Gähnen – auch Waldkäuzchen tun es. Viele schließen dabei ihre Augen. Sie reißen den Schnabel aber auch noch zu anderen Gelegenheiten auf. Zum Beispiel, wenn sie ein Gewölle hochwürgen. Alles, was unverdaulich ist, kommt dann einige Stunden nach der Mahlzeit wieder raus. Der Waldkauz kann bis zu 19 Jahre alt werden.

Teichhuhn – Jungvogel (Gallinula chloropus)

Die wissenschache Bezeichnung Gallinula chloropus bedeutet „grünfüßiges Hühnchen“. Zoologisch korrekt ist aber die Bezeichnung Teichralle, da die Art, wie auch das Blässhuhn, ein typischer Vertreter der Rallen ist. Die lautlosen Jäger erreichen eine Körperlänge von etwa 40 bis 42 Zentimetern und bringen 400 bis 600 Gramm auf die Waage. Teichhühner sind Allesfresser, deren Nahrungsspektrum von ihrem jeweiligen Lebensraum bestimmt ist.

Zwergtaucher (Tachybaptus ruficollis) ↑↓

Zwergtaucher nehmen ihre Schnäbel oft richtig voll. Zwar ernähren sich die Vögel meist von Insekten und Larven. Sie fressen daneben aber auch Weichtiere, kleine Frosch- und Schwanzlurche sowie Fische bis maximal 11 Zentimeter Länge. Dabei erreichen die Vögel selbst nur eine Gesamtlänge von 27 Zentimetern. Zwergtaucher sind unsere kleinsten Vögel aus der Familie der Lappentaucher.

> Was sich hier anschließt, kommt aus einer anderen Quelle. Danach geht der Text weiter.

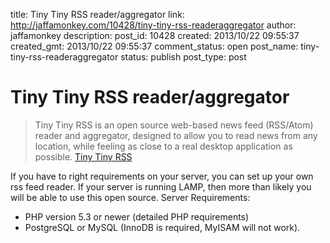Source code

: title: Tiny Tiny RSS reader/aggregator
link: http://jaffamonkey.com/10428/tiny-tiny-rss-readeraggregator
author: jaffamonkey
description: 
post_id: 10428
created: 2013/10/22 09:55:37
created_gmt: 2013/10/22 09:55:37
comment_status: open
post_name: tiny-tiny-rss-readeraggregator
status: publish
post_type: post

# Tiny Tiny RSS reader/aggregator

> Tiny Tiny RSS is an open source web-based news feed (RSS/Atom) reader and aggregator, designed to allow you to read news from any location, while feeling as close to a real desktop application as possible. [Tiny Tiny RSS](http://tt-rss.org/redmine/projects/tt-rss/wiki)

If you have to right requirements on your server, you can set up your own rss feed reader. If your server is running LAMP, then more than likely you will be able to use this open source. Server Requirements: 

  * PHP version 5.3 or newer (detailed PHP requirements)
  * PostgreSQL or MySQL (InnoDB is required, MyISAM will not work).
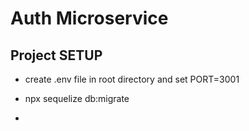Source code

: # Auth Microservice

## Project SETUP

- create .env file in root directory and set PORT=3001

- npx sequelize db:migrate

- 
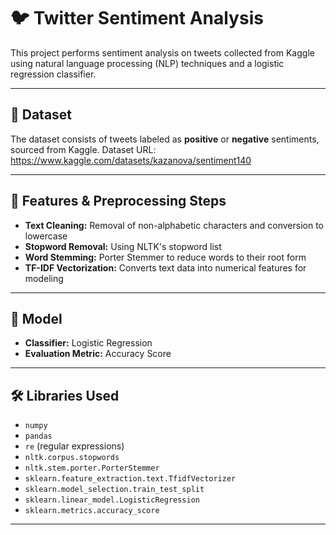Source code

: # 🐦 Twitter Sentiment Analysis

This project performs sentiment analysis on tweets collected from Kaggle using natural language processing (NLP) techniques and a logistic regression classifier.

---

## 📄 Dataset

The dataset consists of tweets labeled as **positive** or **negative** sentiments, sourced from Kaggle.
Dataset URL: https://www.kaggle.com/datasets/kazanova/sentiment140

---

## 🧩 Features & Preprocessing Steps

- **Text Cleaning:** Removal of non-alphabetic characters and conversion to lowercase  
- **Stopword Removal:** Using NLTK's stopword list  
- **Word Stemming:** Porter Stemmer to reduce words to their root form  
- **TF-IDF Vectorization:** Converts text data into numerical features for modeling  

---

## 🤖 Model

- **Classifier:** Logistic Regression  
- **Evaluation Metric:** Accuracy Score  

---

## 🛠️ Libraries Used

- `numpy`  
- `pandas`  
- `re` (regular expressions)  
- `nltk.corpus.stopwords`  
- `nltk.stem.porter.PorterStemmer`  
- `sklearn.feature_extraction.text.TfidfVectorizer`  
- `sklearn.model_selection.train_test_split`  
- `sklearn.linear_model.LogisticRegression`  
- `sklearn.metrics.accuracy_score`  

---


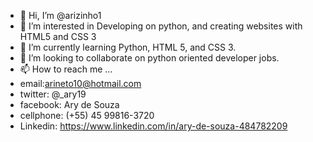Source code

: - 👋 Hi, I’m @arizinho1
- 👀 I’m interested in Developing on python, and creating websites with HTML5 and CSS 3
- 🌱 I’m currently learning Python, HTML 5, and CSS 3.
- 💞️ I’m looking to collaborate on python oriented developer jobs.
- 📫 How to reach me ...
-  email:arineto10@hotmail.com
-  twitter: @_ary19
-  facebook: Ary de Souza
-  cellphone: (+55) 45 99816-3720
-  Linkedin: https://www.linkedin.com/in/ary-de-souza-484782209
<!---
arizinho1/arizinho1 is a ✨ special ✨ repository because its `README.md` (this file) appears on your GitHub profile.
You can click the Preview link to take a look at your changes.
--->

Tüpfelralle, auch Tüpfelsumpfhuhn (Porzana porzana)

Tüpfelhühner gehören zur Familie der Rallen, haben mit den Hühnervögeln verwandtschaftlich also wenig zu tun. Die Vögel brüten in Sumpfgebieten, Niedermooren und Seggenbeständen von Europa bis Mittelsibirien. Tüpfelrallen suchen im Schlamm oder in flachen Gewässern nach Nahrung. Diese besteht aus Kleintieren wie Insekten, Würmern und Schnecken. Auch zarte Pflanzenteile nehmen sie zu sich.

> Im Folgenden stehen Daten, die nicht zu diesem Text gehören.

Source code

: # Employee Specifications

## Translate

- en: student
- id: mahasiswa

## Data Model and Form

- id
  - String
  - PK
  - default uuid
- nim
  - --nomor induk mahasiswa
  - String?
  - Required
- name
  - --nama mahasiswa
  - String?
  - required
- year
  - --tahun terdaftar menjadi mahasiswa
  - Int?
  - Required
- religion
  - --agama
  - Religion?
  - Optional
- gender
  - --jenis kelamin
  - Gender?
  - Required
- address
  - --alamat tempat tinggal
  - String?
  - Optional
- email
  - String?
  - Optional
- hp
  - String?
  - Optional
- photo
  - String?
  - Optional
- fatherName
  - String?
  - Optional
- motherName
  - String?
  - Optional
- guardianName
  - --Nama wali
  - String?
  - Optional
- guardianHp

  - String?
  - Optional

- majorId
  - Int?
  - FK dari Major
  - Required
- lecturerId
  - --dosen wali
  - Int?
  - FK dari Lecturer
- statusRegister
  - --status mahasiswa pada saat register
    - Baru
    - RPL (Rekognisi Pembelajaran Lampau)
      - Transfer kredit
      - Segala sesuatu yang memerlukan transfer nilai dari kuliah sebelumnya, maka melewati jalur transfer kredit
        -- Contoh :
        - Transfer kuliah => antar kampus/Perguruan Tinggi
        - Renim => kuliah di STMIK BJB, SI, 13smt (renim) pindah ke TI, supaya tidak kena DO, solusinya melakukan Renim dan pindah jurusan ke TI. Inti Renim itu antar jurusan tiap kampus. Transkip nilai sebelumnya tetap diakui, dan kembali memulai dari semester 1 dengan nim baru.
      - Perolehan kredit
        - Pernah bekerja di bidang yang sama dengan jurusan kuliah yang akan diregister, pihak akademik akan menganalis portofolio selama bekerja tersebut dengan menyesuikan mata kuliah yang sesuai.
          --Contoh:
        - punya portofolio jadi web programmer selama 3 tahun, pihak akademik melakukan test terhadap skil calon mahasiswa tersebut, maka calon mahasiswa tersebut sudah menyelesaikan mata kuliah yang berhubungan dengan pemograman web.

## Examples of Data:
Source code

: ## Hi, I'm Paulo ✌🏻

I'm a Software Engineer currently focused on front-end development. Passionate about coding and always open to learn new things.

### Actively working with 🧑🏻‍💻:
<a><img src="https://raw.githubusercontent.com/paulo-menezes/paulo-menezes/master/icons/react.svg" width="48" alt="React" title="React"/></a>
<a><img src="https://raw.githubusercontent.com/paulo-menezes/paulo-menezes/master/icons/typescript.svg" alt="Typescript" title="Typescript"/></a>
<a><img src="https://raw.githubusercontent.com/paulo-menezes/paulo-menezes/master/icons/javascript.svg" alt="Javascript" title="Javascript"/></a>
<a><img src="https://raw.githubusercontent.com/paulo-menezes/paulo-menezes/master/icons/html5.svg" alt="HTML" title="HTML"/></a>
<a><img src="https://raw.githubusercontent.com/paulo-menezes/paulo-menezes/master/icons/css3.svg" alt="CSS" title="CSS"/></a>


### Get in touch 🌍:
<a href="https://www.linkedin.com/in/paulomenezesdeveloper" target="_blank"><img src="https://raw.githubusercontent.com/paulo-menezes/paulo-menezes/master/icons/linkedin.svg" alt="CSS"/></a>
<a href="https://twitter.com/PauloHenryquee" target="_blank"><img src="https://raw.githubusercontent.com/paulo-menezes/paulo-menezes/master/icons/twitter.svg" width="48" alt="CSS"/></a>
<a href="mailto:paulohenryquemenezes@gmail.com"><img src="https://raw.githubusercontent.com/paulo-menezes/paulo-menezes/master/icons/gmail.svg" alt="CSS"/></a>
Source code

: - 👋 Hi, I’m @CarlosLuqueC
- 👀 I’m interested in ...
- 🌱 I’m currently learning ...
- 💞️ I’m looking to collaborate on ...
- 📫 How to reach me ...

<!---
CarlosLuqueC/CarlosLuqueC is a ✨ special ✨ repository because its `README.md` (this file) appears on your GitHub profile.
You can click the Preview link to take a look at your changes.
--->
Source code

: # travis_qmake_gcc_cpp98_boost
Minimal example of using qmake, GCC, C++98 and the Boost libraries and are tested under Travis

Tüpfelrallen sind in Deutschland selten und gelten als "gefährdet". Älteren Daten nach beträgt der Bestand nur ca. 540 bis 1.030 Brutpaare. In Hessen wird die Art in Kategorie 1 der Roten Liste geführt, d. h. vom Erlöschen bedroht. Aufgrund ihrer heimlichen Lebensweise in Sumpfgebieten ist eine exakte Zählung jedoch schwierig. Die Art ist sehr sensibel, mit sehr kleinen Brutbestand, was ein erhöhtes Risiko des Aussterbens bedeutet. Die Vögel sind drosselgroß und erreichen eine Körperlänge von 19 bis 22 Zentimetern.

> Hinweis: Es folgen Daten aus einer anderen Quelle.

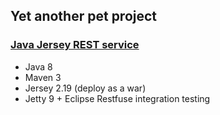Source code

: ## Yet another pet project

### [Java Jersey REST service](https://github.com/vadyalex/petproject/tree/java/jersey2)

 - Java 8
 - Maven 3
 - Jersey 2.19 (deploy as a war)
 - Jetty 9 + Eclipse Restfuse integration testing
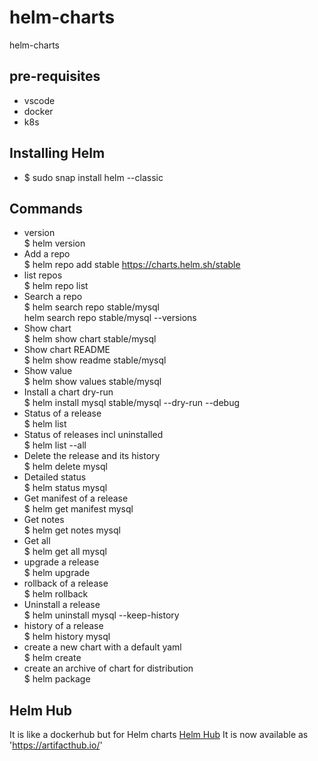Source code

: # helm-charts
helm-charts

## pre-requisites
- vscode
- docker
- k8s

## Installing Helm
- $ sudo snap install helm --classic

## Commands
- version </br> $ helm version
- Add a repo </br> $ helm repo add stable https://charts.helm.sh/stable
- list repos </br> $ helm repo list
- Search a repo </br> $ helm search repo stable/mysql </br> helm search repo stable/mysql --versions
- Show chart </br> $ helm show chart stable/mysql
- Show chart README </br> $ helm show readme stable/mysql
- Show value </br> $ helm show values stable/mysql
- Install a chart dry-run </br> $ helm install mysql stable/mysql --dry-run --debug
- Status of a release </br> $ helm list
- Status of releases incl uninstalled </br> $ helm list --all
- Delete the release and its history </br> $ helm delete mysql
- Detailed status</br> $ helm status mysql
- Get manifest of a release </br> $ helm get manifest mysql
- Get notes </br> $ helm get notes mysql
- Get all </br> $ helm get all mysql
- upgrade a release </br> $ helm upgrade
- rollback of a release </br> $ helm rollback
- Uninstall a release </br> $ helm uninstall mysql --keep-history
- history of a release </br> $ helm history mysql
- create a new chart with a default yaml </br> $ helm create
- create an archive of chart for distribution </br> $ helm package

## Helm Hub
It is like a dockerhub but for Helm charts
[Helm Hub](https://hub.helm.sh)
It is now available as 'https://artifacthub.io/'

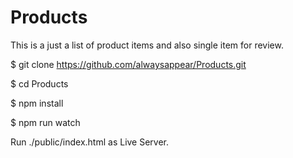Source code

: # Products

This is a just a list of product items and also single item for review.

$ git clone https://github.com/alwaysappear/Products.git

$ cd Products

$ npm install

$ npm run watch


Run ./public/index.html as Live Server.
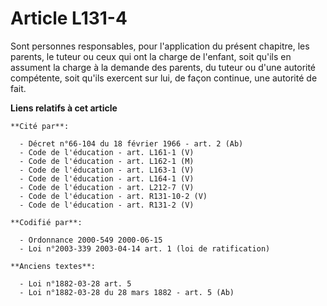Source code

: # Article L131-4

Sont personnes responsables, pour l'application du présent chapitre, les parents, le tuteur ou ceux qui ont la charge de
l'enfant, soit qu'ils en assument la charge à la demande des parents, du tuteur ou d'une autorité compétente, soit qu'ils
exercent sur lui, de façon continue, une autorité de fait.

**Liens relatifs à cet article**

	**Cité par**:

	  - Décret n°66-104 du 18 février 1966 - art. 2 (Ab)
	  - Code de l'éducation - art. L161-1 (V)
	  - Code de l'éducation - art. L162-1 (M)
	  - Code de l'éducation - art. L163-1 (V)
	  - Code de l'éducation - art. L164-1 (V)
	  - Code de l'éducation - art. L212-7 (V)
	  - Code de l'éducation - art. R131-10-2 (V)
	  - Code de l'éducation - art. R131-2 (V)

	**Codifié par**:

	  - Ordonnance 2000-549 2000-06-15
	  - Loi n°2003-339 2003-04-14 art. 1 (loi de ratification)

	**Anciens textes**:

	  - Loi n°1882-03-28 art. 5
	  - Loi n°1882-03-28 du 28 mars 1882 - art. 5 (Ab)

Bienenfresser (Merops apiaster)

Die etwa 28 Zentimeter große Bienenfresser sind wohl die buntesten Vögel Europas. Als thermophile Vogelart bewohnen sie vor allem offene, warme Kulturlandschaften mit einem reichhaltigen Insektenangebot und Abbruchkanten. Diese spezialisierten Großinsektenjäger zählen in Deutschland mit ca. 350 Brutpaaren zu den seltenen Brutvögeln. Die hier brütenden Exemplare sind Zugvögel. Sie ziehen ab August wieder entlang der Westroute über das Mittelmeer nach Westafrika.